*What the task asks*
Go line by line through the listing below and copy those that hold "class".

______________________________

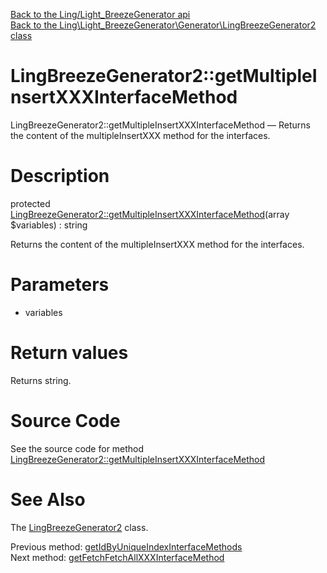 [Back to the Ling/Light_BreezeGenerator api](https://github.com/lingtalfi/Light_BreezeGenerator/blob/master/doc/api/Ling/Light_BreezeGenerator.md)<br>
[Back to the Ling\Light_BreezeGenerator\Generator\LingBreezeGenerator2 class](https://github.com/lingtalfi/Light_BreezeGenerator/blob/master/doc/api/Ling/Light_BreezeGenerator/Generator/LingBreezeGenerator2.md)


LingBreezeGenerator2::getMultipleInsertXXXInterfaceMethod
================



LingBreezeGenerator2::getMultipleInsertXXXInterfaceMethod — Returns the content of the multipleInsertXXX method for the interfaces.




Description
================


protected [LingBreezeGenerator2::getMultipleInsertXXXInterfaceMethod](https://github.com/lingtalfi/Light_BreezeGenerator/blob/master/doc/api/Ling/Light_BreezeGenerator/Generator/LingBreezeGenerator2/getMultipleInsertXXXInterfaceMethod.md)(array $variables) : string




Returns the content of the multipleInsertXXX method for the interfaces.




Parameters
================


- variables

    


Return values
================

Returns string.








Source Code
===========
See the source code for method [LingBreezeGenerator2::getMultipleInsertXXXInterfaceMethod](https://github.com/lingtalfi/Light_BreezeGenerator/blob/master/Generator/LingBreezeGenerator2.php#L2031-L2040)


See Also
================

The [LingBreezeGenerator2](https://github.com/lingtalfi/Light_BreezeGenerator/blob/master/doc/api/Ling/Light_BreezeGenerator/Generator/LingBreezeGenerator2.md) class.

Previous method: [getIdByUniqueIndexInterfaceMethods](https://github.com/lingtalfi/Light_BreezeGenerator/blob/master/doc/api/Ling/Light_BreezeGenerator/Generator/LingBreezeGenerator2/getIdByUniqueIndexInterfaceMethods.md)<br>Next method: [getFetchFetchAllXXXInterfaceMethod](https://github.com/lingtalfi/Light_BreezeGenerator/blob/master/doc/api/Ling/Light_BreezeGenerator/Generator/LingBreezeGenerator2/getFetchFetchAllXXXInterfaceMethod.md)<br>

______________________________

*Worked solution*
[Back to the Ling\Light_BreezeGenerator\Generator\LingBreezeGenerator2 class](https://github.com/lingtalfi/Light_BreezeGenerator/blob/master/doc/api/Ling/Light_BreezeGenerator/Generator/LingBreezeGenerator2.md)
The [LingBreezeGenerator2](https://github.com/lingtalfi/Light_BreezeGenerator/blob/master/doc/api/Ling/Light_BreezeGenerator/Generator/LingBreezeGenerator2.md) class.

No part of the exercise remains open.